Her reaction will be forever imprinted in my mind. I remember hearing the spoon bounce off the ceiling. She threw both hands into the air. I stared as her mouth lost the last trace of her smile and morphed into an O that kept growing into a bigger and bigger O, until it looked identical to the mouth of the deer, and from her mouth came a long, low primordial groan. The bigger her mouth got, the bigger my eyes got. But then the groan gurgled to the top and formed a word. GET… and then another word… THAT……followed by THING followed by OUT… OF…MY…KITCHEN!
I was sent to my room without supper that night. Which gave me time to try to figure out what had happened. I had come home a provider. The highest tribute that you can make to your family. And my gift, by offering, had been rejected. Was my own family, after all, descendants of a tribe that had never developed into hunters? Was I the only one who not only could see a wild animal camouflaged in the woods, but also the only one who appreciated the significance of that discovery?
I was still up when my dad came in to explain to me why we don’t bring deer heads home. I had heard my mother’s voice earlier that night as she relayed the story to him. Every sentence was punctuated by “What was he thinking?” Toward the end I had caught the words “Bury it.” Then her voice grew softer. I couldn’t hear her final command to my dad.

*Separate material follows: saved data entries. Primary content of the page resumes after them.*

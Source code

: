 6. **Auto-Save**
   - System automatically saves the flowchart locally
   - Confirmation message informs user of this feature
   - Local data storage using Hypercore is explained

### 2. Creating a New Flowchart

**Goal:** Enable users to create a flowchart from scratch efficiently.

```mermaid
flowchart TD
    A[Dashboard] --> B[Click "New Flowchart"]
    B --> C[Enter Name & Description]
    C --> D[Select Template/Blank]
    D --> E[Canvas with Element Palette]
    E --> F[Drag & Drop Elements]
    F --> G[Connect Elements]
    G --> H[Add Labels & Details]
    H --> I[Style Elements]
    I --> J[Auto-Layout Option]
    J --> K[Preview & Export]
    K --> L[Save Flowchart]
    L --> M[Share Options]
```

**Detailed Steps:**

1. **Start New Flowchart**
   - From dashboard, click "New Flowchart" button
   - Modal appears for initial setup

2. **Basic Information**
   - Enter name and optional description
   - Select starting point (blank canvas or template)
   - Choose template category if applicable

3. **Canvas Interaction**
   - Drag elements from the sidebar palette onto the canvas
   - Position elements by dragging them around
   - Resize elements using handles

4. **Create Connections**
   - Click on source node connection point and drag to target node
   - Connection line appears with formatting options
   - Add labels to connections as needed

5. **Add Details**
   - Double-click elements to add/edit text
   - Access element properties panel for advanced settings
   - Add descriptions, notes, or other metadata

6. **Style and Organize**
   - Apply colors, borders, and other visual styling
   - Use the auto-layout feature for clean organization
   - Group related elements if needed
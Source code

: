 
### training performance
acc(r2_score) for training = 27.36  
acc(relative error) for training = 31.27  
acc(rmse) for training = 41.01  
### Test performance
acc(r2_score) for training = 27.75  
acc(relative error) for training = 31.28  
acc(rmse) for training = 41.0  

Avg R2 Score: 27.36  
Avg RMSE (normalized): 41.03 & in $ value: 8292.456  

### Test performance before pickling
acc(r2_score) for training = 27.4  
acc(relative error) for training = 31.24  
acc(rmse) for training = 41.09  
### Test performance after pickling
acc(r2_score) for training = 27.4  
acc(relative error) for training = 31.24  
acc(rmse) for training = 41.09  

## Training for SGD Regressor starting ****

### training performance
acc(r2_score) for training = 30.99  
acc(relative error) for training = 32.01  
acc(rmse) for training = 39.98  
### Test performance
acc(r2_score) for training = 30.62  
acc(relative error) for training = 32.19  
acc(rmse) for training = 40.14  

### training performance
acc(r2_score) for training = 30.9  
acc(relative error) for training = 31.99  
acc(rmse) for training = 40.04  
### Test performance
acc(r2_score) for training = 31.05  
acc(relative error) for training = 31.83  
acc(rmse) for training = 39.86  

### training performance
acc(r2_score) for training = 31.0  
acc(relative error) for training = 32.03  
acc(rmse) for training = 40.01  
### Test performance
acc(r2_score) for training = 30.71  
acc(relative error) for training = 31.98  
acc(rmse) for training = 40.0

So, now, as my dad finished tucking me in, he asked me if I knew what a souvenir was. No, I said. “Oh, he said. Well you’ll find out in the morning. There will be one on top of your dresser.” He turned out the light. I heard his footsteps as he moved down the hall. He knew I wasn’t going to wait until morning. I slipped out of bed.
For the rest of the night, a pair of sawed off antlers lay next to my pillow, and I dreamed of the look on my classmates faces when the teacher called on me for Show and Tell.